Exercise brief → Look through the lines below and extract any with the word "illustrates".

Stored data entries
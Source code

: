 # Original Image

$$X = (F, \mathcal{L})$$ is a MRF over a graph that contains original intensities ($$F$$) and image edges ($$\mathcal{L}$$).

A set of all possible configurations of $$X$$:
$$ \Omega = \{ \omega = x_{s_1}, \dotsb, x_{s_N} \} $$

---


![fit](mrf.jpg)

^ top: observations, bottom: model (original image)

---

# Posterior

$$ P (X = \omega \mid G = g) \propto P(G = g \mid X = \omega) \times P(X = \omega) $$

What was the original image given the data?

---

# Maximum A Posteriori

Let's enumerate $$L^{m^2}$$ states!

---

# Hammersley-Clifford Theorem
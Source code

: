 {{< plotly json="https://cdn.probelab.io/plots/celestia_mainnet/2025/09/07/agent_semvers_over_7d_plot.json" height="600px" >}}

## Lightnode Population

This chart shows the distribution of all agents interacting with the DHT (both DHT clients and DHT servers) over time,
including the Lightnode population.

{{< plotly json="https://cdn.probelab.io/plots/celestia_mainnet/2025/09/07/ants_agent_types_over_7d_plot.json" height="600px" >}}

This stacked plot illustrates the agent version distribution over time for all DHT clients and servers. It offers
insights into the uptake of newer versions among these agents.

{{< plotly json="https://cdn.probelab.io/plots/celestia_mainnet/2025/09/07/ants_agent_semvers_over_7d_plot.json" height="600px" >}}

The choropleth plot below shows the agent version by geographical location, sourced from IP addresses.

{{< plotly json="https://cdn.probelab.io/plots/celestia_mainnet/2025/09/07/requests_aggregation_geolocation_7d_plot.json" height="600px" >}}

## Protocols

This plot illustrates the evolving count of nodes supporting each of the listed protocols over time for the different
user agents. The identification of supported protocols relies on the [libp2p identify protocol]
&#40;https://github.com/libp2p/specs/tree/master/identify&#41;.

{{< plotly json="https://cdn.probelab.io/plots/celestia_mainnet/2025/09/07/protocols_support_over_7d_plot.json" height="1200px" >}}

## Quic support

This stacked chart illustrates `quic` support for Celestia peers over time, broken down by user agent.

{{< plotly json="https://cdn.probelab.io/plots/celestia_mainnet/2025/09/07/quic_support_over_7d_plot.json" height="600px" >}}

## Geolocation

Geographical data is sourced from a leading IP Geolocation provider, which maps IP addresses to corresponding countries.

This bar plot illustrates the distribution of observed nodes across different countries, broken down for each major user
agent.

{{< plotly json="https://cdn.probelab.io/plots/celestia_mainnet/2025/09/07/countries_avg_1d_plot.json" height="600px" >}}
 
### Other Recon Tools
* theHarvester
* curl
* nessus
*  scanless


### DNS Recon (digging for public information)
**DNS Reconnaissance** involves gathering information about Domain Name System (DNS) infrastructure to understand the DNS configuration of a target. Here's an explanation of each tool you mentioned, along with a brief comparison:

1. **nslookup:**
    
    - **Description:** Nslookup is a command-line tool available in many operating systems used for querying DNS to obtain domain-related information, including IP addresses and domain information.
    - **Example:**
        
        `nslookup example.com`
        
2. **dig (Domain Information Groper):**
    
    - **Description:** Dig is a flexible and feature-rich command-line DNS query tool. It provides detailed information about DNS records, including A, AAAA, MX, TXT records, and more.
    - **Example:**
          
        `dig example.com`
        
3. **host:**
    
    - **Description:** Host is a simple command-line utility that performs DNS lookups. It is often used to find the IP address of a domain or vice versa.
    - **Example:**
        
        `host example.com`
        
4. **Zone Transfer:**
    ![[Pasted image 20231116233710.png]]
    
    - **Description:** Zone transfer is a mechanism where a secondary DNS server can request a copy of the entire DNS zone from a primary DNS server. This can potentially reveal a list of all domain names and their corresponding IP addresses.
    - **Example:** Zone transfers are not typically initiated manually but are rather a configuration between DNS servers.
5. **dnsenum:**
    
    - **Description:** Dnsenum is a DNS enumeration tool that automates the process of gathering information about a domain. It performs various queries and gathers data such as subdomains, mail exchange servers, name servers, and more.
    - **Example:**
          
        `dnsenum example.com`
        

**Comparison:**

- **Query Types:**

Written solution →
This stacked plot illustrates the agent version distribution over time for all DHT clients and servers. It offers
This plot illustrates the evolving count of nodes supporting each of the listed protocols over time for the different
This stacked chart illustrates `quic` support for Celestia peers over time, broken down by user agent.
This bar plot illustrates the distribution of observed nodes across different countries, broken down for each major user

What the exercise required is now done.